### [WHAT IS BEING ASKED]
Return a copy of every line in the data below that contains "실습시간".

Source texts of formatted documents
/---

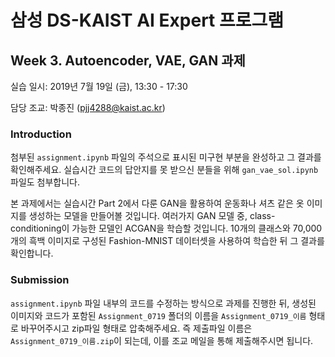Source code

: # 삼성 DS-KAIST AI Expert 프로그램 
## Week 3. Autoencoder, VAE, GAN 과제

실습 일시: 2019년 7월 19일 (금), 13:30 - 17:30

담당 조교: 박종진 (pjj4288@kaist.ac.kr)

### Introduction

첨부된 `assignment.ipynb` 파일의 주석으로 표시된 미구현 부분을 완성하고 그 결과를 확인해주세요. 실습시간 코드의 답안지를 못 받으신 분들을 위해 `gan_vae_sol.ipynb` 파일도 첨부합니다.

본 과제에서는 실습시간 Part 2에서 다룬 GAN을 활용하여 운동화나 셔츠 같은 옷 이미지를 생성하는 모델을 만들어볼 것입니다. 여러가지 GAN 모델 중, class-conditioning이 가능한 모델인 ACGAN을 학습할 것입니다. 10개의 클래스와 70,000개의 흑백 이미지로 구성된 Fashion-MNIST 데이터셋을 사용하여 학습한 뒤 그 결과를 확인합니다.

### Submission

`assignment.ipynb` 파일 내부의 코드를 수정하는 방식으로 과제를 진행한 뒤, 생성된 이미지와 코드가 포함된 `Assignment_0719` 폴더의 이름을 `Assignment_0719_이름` 형태로 바꾸어주시고 zip파일 형태로 압축해주세요. 즉 제출파일 이름은 `Assignment_0719_이름.zip`이 되는데, 이를 조교 메일을 통해 제출해주시면 됩니다.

\---

### [SOLUTION TO THIS EXERCISE]
첨부된 `assignment.ipynb` 파일의 주석으로 표시된 미구현 부분을 완성하고 그 결과를 확인해주세요. 실습시간 코드의 답안지를 못 받으신 분들을 위해 `gan_vae_sol.ipynb` 파일도 첨부합니다.
본 과제에서는 실습시간 Part 2에서 다룬 GAN을 활용하여 운동화나 셔츠 같은 옷 이미지를 생성하는 모델을 만들어볼 것입니다. 여러가지 GAN 모델 중, class-conditioning이 가능한 모델인 ACGAN을 학습할 것입니다. 10개의 클래스와 70,000개의 흑백 이미지로 구성된 Fashion-MNIST 데이터셋을 사용하여 학습한 뒤 그 결과를 확인합니다.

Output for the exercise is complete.